Dora Anne Mills, UNE’s vice president for clinical affairs, said Sunday night that she met Stryker in October at a daylong university-sponsored conference on opioid addiction and treatment.

Though she did not know Stryker on a personal basis, Mills said she was impressed with Stryker and her fellow medical students – about 100 attended – because it was a beautiful October day and the conference was elective.

UNE’s College of Osteopathic Medicine is a highly competitive four-year program, with the majority of the graduates moving on to become primary care physicians. Most of the first- and second-year students rent homes in the Biddeford area.


Since UNE is not on school break, Stryker likely would have had classes Monday, Mills said.

“It’s a very tight-knit group. The first-year students spend a lot of time together in study groups with six to eight people. It’s going to be devastating for them,” Mills predicted. “It is such a shock. It makes you question everything.”

The university plans to have support staff on duty this week to provide counseling to any students who feel they need someone to talk to.

Ryan, the district attorney, said Stryker was studying or doing work at a table in the Winchester Public Library’s reading room when Yao approached her shortly after 10:30 a.m. Saturday.

As other library patrons watched in horror, the man stabbed her again and again on her head, chest and torso.

Stryker died at a hospital a short while later.
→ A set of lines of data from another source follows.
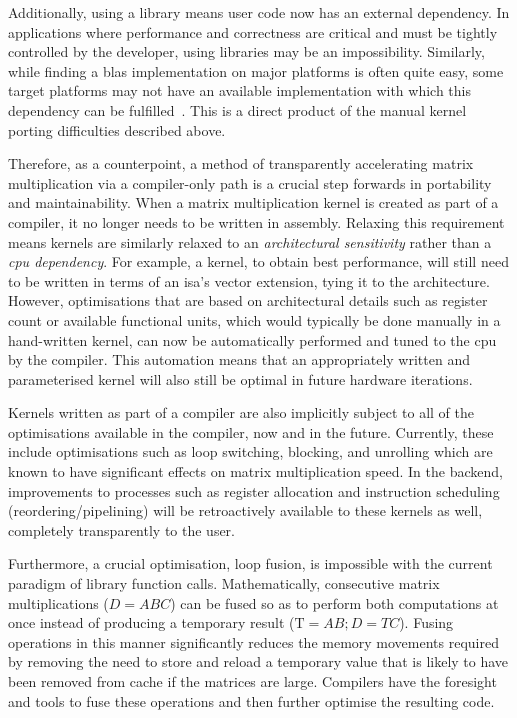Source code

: \documentclass[\main/thesis.tex]{subfiles}
\begin{document}
Additionally, using a library means user code now has an external dependency.
In applications where performance and correctness are critical and must be tightly controlled by the developer, using libraries may be an impossibility.
Similarly, while finding a \gls{blas} implementation on major platforms is often quite easy, some target platforms may not have an available implementation with which this dependency can be fulfilled~\autocite{zee2016blis}.
This is a direct product of the manual kernel porting difficulties described above.

Therefore, as a counterpoint, a method of transparently accelerating matrix multiplication via a compiler-only path is a crucial step forwards in portability and maintainability.
When a matrix multiplication kernel is created as part of a compiler, it no longer needs to be written in assembly.
Relaxing this requirement means kernels are similarly relaxed to an \emph{architectural sensitivity} rather than a \emph{\gls{cpu} dependency}.
For example, a kernel, to obtain best performance, will still need to be written in terms of an \gls{isa}'s vector extension, tying it to the architecture.
However, optimisations that are based on architectural details such as register count or available functional units, which would typically be done manually in a hand-written kernel, can now be automatically performed and tuned to the \gls{cpu} by the compiler.
This automation means that an appropriately written and parameterised kernel will also still be optimal in future hardware iterations.

Kernels written as part of a compiler are also implicitly subject to all of the optimisations available in the compiler, now and in the future.
Currently, these include optimisations such as loop switching, blocking, and unrolling which are known to have significant effects on matrix multiplication speed.
In the backend, improvements to processes such as register allocation and instruction scheduling (reordering/pipelining) will be retroactively available to these kernels as well, completely transparently to the user.

Furthermore, a crucial optimisation, loop fusion, is impossible with the current paradigm of library function calls.
Mathematically, consecutive matrix multiplications (\eg $D = ABC$) can be fused so as to perform both computations at once instead of producing a temporary result (\ie $\text{T}=AB;D=TC$).
Fusing operations in this manner significantly reduces the memory movements required by removing the need to store and reload a temporary value that is likely to have been removed from cache if the matrices are large.
Compilers have the foresight and tools to fuse these operations and then further optimise the resulting code.
\end{document}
Ryan said Yao is a resident of Winchester, a town of nearly 23,000 that is 9 miles northwest of Boston.

Neighbors of Yao interviewed by the Boston Herald said his behavior had become increasingly erratic in recent years. Some said they worried that he “will kill somebody” – and had shared those fears with police, The Washington Post reported.
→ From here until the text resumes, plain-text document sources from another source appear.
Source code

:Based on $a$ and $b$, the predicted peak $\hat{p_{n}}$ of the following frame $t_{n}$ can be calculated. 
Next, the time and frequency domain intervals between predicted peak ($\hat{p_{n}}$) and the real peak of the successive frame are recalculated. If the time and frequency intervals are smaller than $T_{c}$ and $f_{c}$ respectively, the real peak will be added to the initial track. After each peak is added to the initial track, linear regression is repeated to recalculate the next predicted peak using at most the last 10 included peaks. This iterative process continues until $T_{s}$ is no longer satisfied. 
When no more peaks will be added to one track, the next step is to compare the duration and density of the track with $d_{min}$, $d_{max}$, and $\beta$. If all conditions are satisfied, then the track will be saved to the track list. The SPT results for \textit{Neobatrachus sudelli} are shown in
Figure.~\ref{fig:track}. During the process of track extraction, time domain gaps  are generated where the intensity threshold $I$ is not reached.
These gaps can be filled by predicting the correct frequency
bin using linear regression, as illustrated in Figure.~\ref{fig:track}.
One neighbor, a father of two young children who asked the Herald not to use his name, said Yao had tried to “smash our door down” in a 3 a.m. incident last year.
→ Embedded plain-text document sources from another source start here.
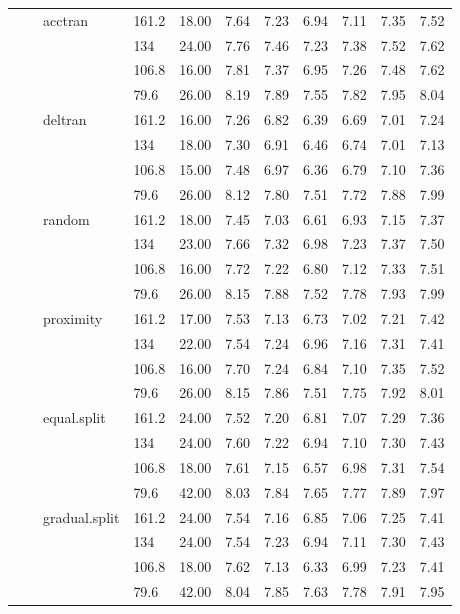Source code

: \begin{longtable}{llllrrrrrrr}
   &  & acctran & 161.2 & 18.00 & 7.64 & 7.23 & 6.94 & 7.11 & 7.35 & 7.52 \\ 
   &  &  & 134 & 24.00 & 7.76 & 7.46 & 7.23 & 7.38 & 7.52 & 7.62 \\ 
   &  &  & 106.8 & 16.00 & 7.81 & 7.37 & 6.95 & 7.26 & 7.48 & 7.62 \\ 
   &  &  & 79.6 & 26.00 & 8.19 & 7.89 & 7.55 & 7.82 & 7.95 & 8.04 \\ 
   &  & deltran & 161.2 & 16.00 & 7.26 & 6.82 & 6.39 & 6.69 & 7.01 & 7.24 \\ 
   &  &  & 134 & 18.00 & 7.30 & 6.91 & 6.46 & 6.74 & 7.01 & 7.13 \\ 
   &  &  & 106.8 & 15.00 & 7.48 & 6.97 & 6.36 & 6.79 & 7.10 & 7.36 \\ 
   &  &  & 79.6 & 26.00 & 8.12 & 7.80 & 7.51 & 7.72 & 7.88 & 7.99 \\ 
   &  & random & 161.2 & 18.00 & 7.45 & 7.03 & 6.61 & 6.93 & 7.15 & 7.37 \\ 
   &  &  & 134 & 23.00 & 7.66 & 7.32 & 6.98 & 7.23 & 7.37 & 7.50 \\ 
   &  &  & 106.8 & 16.00 & 7.72 & 7.22 & 6.80 & 7.12 & 7.33 & 7.51 \\ 
   &  &  & 79.6 & 26.00 & 8.15 & 7.88 & 7.52 & 7.78 & 7.93 & 7.99 \\ 
   &  & proximity & 161.2 & 17.00 & 7.53 & 7.13 & 6.73 & 7.02 & 7.21 & 7.42 \\ 
   &  &  & 134 & 22.00 & 7.54 & 7.24 & 6.96 & 7.16 & 7.31 & 7.41 \\ 
   &  &  & 106.8 & 16.00 & 7.70 & 7.24 & 6.84 & 7.10 & 7.35 & 7.52 \\ 
   &  &  & 79.6 & 26.00 & 8.15 & 7.86 & 7.51 & 7.75 & 7.92 & 8.01 \\ 
   &  & equal.split & 161.2 & 24.00 & 7.52 & 7.20 & 6.81 & 7.07 & 7.29 & 7.36 \\ 
   &  &  & 134 & 24.00 & 7.60 & 7.22 & 6.94 & 7.10 & 7.30 & 7.43 \\ 
   &  &  & 106.8 & 18.00 & 7.61 & 7.15 & 6.57 & 6.98 & 7.31 & 7.54 \\ 
   &  &  & 79.6 & 42.00 & 8.03 & 7.84 & 7.65 & 7.77 & 7.89 & 7.97 \\ 
   &  & gradual.split & 161.2 & 24.00 & 7.54 & 7.16 & 6.85 & 7.06 & 7.25 & 7.41 \\ 
   &  &  & 134 & 24.00 & 7.54 & 7.23 & 6.94 & 7.11 & 7.30 & 7.43 \\ 
   &  &  & 106.8 & 18.00 & 7.62 & 7.13 & 6.33 & 6.99 & 7.23 & 7.41 \\ 
   &  &  & 79.6 & 42.00 & 8.04 & 7.85 & 7.63 & 7.78 & 7.91 & 7.95 \\ 

\end{longtable}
Leslie Luongo, another neighbor, told The Boston Globe that she would run to her car each day when she left for work at 5 a.m. because she was afraid of Yao.

She said that she wouldn’t let her children go outside whenever Yao was around and that people had started locking their doors and keeping bats by their beds.

Yao graduated from Winchester High School in 2012, according to the Globe. He ran cross country and wrestled, but classmates told the newspaper that his behavior became stranger in his last two years of school. He had stopped bathing, for example, and once posted an insensitive comment on Facebook about a classmate who had died.

Still, classmates told the paper, Yao’s behavior had never been violent.